Reporters and police officers and judges and parents are a reflection of the culture at large. There’s a temptation, I think, to regard men beating women as the inevitable devolution of a bad relationship, a dynamic as old as cave men. We lack the knowledge of what domestic violence looks like, why it happens and why it’s so incredibly difficult for victims to safely leave abusive situations. (Among the many reasons: Women are most at risk of being hurt or killed when they attempt to get out.) We see them as somehow complicit in their own abuse — for what reason, it’s hard to fathom, if you stop and think about it — and therefore, not quite as “innocent” as bystanders in a church. Not quite as worthy of our sympathy and concern.

“The first thing that people often ask is, ‘Why didn’t you leave?’” says Patti D’Agostino, a domestic violence survivor I know who is co-founding a new advocacy center for domestic violence victims in an underserved area of Westchester County, N.Y. “It’s not that simple. …Domestic violence is something that happens to you over the course of time. … It’s years of training, years of manipulation, to the point where you’ve lost yourself. You don’t know who are anymore. You’re not thinking for yourself.”

In the wake of so many stories about Harvey Weinstein’s alleged sexual abuse, followed quickly by allegations against many more powerful men, it’s become increasingly clear that we have a broad cultural problem that goes beyond any one man.
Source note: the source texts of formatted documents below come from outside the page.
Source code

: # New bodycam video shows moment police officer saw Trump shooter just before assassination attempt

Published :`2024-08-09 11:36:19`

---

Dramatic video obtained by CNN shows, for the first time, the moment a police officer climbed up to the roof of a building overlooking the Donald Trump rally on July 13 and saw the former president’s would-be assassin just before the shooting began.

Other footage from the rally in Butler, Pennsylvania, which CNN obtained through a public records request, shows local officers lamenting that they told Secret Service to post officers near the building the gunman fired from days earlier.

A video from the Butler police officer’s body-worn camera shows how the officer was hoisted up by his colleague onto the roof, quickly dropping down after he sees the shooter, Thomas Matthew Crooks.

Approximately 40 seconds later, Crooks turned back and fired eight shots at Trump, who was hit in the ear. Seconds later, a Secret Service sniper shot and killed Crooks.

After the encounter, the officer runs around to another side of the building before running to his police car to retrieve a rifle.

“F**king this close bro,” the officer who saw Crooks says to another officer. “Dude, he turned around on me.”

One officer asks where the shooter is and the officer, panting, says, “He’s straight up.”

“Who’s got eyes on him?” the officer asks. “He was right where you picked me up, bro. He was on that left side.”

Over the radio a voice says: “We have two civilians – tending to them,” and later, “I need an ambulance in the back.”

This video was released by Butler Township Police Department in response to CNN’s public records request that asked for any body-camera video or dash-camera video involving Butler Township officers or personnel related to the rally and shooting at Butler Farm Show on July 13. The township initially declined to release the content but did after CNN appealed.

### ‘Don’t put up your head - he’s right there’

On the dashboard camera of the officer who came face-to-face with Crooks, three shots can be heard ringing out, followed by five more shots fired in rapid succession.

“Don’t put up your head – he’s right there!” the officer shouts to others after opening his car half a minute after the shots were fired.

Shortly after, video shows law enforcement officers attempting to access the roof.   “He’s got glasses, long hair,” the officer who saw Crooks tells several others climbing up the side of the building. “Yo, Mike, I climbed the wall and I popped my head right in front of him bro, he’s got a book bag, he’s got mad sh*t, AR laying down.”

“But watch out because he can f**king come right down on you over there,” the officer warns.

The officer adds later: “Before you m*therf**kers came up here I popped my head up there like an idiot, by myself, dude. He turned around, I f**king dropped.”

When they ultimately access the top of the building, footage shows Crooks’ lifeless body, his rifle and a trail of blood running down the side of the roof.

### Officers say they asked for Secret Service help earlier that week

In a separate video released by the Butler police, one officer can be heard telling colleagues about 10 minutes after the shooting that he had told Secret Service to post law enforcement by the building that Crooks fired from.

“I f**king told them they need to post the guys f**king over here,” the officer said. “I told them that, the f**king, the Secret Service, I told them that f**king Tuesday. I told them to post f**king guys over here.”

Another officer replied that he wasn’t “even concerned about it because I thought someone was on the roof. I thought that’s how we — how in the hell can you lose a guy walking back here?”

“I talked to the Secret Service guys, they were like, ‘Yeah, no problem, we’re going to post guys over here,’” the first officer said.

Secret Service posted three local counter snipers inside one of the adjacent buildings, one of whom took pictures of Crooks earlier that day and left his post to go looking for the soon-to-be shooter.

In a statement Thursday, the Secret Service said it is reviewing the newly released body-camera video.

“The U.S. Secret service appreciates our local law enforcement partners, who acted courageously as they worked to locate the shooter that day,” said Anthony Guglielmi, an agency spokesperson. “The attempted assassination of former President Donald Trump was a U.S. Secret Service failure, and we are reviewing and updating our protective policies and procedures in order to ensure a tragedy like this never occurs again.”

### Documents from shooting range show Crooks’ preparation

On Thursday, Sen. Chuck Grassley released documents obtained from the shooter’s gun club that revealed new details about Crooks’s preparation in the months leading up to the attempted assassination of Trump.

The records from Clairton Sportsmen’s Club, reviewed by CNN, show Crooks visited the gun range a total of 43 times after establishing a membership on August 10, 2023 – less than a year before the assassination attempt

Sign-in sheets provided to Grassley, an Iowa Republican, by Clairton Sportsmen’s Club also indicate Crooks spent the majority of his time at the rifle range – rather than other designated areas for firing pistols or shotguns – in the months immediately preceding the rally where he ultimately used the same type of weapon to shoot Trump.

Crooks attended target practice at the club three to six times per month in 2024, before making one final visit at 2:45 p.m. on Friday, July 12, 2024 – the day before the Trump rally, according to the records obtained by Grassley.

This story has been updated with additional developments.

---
The same is true for men who batter their partners. Domestic violence is not about a particular couple, or about everyday arguments that escalate. “This isn’t about a misunderstanding over a topic at home over finances,” D’Agostino says. When women are killed in this country, over half the time their murders are connected to intimate partner violence. This is, as my friend likes to say, an epidemic. And it’s worth paying attention to domestic violence not just because men who abuse women sometimes pull out guns and kill lots of other people.

“I’m glad that there’s interest in exploring the association between these public mass shootings and domestic violence,” says Susan B. Sorenson, a professor at the University of Pennsylvania and director of the Ortner Center on Family Violence. “I hope we can extend the same concern to women who face abusers with guns every day.”

It’s worth paying attention to domestic violence for its own sake. Because those wives and girlfriends and exes who are beaten and berated and frightened and fleeing — they alone are enough.